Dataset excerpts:
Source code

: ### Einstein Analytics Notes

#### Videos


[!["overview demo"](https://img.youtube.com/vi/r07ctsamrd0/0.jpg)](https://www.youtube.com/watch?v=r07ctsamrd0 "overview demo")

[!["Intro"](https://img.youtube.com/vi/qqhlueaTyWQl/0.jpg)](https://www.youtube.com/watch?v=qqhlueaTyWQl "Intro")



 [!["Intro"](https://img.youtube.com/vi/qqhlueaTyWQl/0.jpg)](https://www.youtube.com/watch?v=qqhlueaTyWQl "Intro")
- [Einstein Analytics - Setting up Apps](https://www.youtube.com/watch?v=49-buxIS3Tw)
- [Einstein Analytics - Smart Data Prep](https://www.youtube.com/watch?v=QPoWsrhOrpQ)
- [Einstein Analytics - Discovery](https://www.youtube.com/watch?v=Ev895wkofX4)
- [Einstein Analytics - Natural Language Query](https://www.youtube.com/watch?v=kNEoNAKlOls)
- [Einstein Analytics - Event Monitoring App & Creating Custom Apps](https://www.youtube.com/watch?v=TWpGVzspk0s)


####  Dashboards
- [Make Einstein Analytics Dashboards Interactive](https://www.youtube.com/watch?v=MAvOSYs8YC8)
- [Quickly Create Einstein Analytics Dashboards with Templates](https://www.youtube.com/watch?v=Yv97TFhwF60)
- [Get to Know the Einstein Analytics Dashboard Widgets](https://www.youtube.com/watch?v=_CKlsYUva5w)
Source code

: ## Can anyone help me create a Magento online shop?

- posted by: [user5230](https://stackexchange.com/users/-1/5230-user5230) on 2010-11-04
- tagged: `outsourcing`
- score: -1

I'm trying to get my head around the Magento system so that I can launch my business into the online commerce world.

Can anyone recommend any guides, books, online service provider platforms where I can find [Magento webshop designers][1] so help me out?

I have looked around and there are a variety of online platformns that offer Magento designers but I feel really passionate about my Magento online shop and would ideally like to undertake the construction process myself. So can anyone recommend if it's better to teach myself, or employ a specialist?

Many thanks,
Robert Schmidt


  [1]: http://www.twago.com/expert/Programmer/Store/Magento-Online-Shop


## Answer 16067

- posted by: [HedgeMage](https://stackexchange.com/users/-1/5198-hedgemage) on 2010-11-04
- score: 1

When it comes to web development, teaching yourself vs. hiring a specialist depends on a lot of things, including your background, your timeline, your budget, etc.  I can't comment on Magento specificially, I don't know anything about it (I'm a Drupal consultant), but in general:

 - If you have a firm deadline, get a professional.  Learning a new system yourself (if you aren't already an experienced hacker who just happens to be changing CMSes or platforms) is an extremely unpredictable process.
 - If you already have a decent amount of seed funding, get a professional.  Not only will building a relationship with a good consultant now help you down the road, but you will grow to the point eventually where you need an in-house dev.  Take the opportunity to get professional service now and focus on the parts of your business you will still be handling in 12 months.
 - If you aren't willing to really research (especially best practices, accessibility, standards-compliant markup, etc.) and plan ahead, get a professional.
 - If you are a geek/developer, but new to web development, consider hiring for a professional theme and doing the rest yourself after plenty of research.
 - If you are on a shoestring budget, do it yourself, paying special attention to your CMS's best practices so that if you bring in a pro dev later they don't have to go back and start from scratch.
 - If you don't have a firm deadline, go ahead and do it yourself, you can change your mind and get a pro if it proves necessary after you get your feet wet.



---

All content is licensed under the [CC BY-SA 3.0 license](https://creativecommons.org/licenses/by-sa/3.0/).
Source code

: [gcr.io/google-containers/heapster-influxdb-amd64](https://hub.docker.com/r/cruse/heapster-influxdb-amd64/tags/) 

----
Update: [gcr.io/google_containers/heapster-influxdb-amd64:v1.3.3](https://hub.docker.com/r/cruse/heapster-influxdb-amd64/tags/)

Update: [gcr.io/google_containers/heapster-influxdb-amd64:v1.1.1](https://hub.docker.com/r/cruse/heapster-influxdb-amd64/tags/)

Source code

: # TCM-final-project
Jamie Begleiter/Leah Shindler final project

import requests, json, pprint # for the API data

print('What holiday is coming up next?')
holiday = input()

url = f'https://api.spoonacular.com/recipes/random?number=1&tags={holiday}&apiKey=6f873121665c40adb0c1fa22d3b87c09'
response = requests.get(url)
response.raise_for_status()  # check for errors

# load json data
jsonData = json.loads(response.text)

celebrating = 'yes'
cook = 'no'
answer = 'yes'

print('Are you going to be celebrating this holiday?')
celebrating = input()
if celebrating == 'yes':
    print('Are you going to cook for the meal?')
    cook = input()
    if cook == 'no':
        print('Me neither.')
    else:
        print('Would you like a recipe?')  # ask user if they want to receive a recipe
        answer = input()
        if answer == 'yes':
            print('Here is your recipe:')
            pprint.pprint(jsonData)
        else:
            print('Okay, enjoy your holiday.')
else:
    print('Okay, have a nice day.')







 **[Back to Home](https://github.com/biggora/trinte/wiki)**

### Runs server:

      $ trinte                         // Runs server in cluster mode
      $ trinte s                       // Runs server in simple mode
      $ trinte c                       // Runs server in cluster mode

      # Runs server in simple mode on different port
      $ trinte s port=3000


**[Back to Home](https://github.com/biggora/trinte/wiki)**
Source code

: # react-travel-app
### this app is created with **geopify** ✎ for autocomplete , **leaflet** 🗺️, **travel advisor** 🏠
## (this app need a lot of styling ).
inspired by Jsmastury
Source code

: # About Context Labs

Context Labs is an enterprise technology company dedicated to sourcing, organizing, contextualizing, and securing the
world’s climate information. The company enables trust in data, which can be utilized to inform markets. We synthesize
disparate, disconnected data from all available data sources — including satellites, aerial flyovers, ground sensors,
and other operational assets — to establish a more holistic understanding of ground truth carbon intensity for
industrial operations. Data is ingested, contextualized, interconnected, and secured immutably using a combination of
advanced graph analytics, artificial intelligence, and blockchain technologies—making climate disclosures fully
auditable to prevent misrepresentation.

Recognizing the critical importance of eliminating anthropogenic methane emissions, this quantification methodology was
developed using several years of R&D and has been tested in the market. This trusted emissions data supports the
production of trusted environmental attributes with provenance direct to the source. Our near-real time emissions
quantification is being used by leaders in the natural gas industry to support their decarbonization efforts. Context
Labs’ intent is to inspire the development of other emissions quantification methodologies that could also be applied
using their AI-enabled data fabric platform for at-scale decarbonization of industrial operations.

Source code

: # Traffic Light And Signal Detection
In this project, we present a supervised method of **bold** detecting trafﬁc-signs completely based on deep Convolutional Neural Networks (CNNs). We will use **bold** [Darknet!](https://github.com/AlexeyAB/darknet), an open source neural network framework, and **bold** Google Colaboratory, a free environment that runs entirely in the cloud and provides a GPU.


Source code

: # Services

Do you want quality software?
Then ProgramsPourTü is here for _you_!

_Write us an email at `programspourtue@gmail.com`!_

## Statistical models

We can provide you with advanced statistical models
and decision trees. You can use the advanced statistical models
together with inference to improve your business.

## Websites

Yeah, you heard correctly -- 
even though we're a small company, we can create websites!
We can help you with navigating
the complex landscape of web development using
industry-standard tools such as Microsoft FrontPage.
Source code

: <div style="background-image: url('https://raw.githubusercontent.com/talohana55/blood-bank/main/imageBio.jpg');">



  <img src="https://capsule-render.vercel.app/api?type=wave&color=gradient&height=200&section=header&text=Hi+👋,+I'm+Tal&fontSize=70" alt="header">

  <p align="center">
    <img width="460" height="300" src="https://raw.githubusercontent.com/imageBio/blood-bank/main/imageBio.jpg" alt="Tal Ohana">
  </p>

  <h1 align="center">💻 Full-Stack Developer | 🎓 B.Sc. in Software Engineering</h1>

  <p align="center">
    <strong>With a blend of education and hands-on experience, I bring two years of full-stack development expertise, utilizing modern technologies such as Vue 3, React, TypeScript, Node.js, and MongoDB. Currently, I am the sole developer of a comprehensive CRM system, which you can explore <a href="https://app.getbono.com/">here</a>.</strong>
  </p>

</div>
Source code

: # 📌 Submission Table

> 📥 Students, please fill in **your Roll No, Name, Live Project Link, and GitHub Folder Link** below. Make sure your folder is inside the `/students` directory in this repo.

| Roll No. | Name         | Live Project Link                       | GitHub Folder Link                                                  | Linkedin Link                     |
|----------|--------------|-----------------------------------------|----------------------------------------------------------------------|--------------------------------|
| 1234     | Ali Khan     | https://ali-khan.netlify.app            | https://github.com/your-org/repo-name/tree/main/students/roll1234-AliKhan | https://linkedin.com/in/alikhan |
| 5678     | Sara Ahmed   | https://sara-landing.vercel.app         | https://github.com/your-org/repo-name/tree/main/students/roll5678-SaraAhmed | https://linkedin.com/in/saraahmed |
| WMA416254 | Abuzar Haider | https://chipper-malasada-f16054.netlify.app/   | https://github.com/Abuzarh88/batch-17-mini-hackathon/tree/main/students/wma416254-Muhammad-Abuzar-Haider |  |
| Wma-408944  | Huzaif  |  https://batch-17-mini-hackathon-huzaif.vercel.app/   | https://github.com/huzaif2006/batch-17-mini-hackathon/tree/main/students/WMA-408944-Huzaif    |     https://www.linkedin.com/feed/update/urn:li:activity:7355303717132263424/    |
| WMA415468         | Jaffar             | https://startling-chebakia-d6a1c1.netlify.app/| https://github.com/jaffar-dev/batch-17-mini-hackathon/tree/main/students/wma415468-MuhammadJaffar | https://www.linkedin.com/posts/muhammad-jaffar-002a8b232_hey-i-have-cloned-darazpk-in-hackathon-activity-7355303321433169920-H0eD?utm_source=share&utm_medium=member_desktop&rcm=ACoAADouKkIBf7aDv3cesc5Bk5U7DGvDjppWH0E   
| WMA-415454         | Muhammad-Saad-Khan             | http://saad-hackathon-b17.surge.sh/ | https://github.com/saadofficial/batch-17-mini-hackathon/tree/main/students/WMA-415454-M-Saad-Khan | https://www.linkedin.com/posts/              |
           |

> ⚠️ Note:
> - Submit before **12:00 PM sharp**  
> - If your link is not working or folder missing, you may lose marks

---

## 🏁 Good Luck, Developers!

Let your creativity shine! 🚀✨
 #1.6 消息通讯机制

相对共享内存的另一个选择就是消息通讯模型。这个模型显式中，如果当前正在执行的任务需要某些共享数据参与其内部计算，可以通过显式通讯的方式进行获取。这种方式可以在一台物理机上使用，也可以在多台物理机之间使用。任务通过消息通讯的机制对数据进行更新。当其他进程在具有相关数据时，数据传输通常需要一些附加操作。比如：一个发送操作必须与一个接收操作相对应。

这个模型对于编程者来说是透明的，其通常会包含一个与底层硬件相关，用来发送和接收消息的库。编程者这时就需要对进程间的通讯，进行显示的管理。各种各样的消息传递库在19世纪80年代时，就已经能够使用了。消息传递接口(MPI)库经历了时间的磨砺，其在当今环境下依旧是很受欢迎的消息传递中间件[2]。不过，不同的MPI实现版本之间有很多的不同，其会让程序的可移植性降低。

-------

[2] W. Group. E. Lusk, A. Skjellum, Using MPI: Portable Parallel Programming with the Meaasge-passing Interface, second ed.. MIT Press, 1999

Work to complete: Show every line in the records above that contains the word "blood".

Reply:
: <div style="background-image: url('https://raw.githubusercontent.com/talohana55/blood-bank/main/imageBio.jpg');">
    <img width="460" height="300" src="https://raw.githubusercontent.com/imageBio/blood-bank/main/imageBio.jpg" alt="Tal Ohana">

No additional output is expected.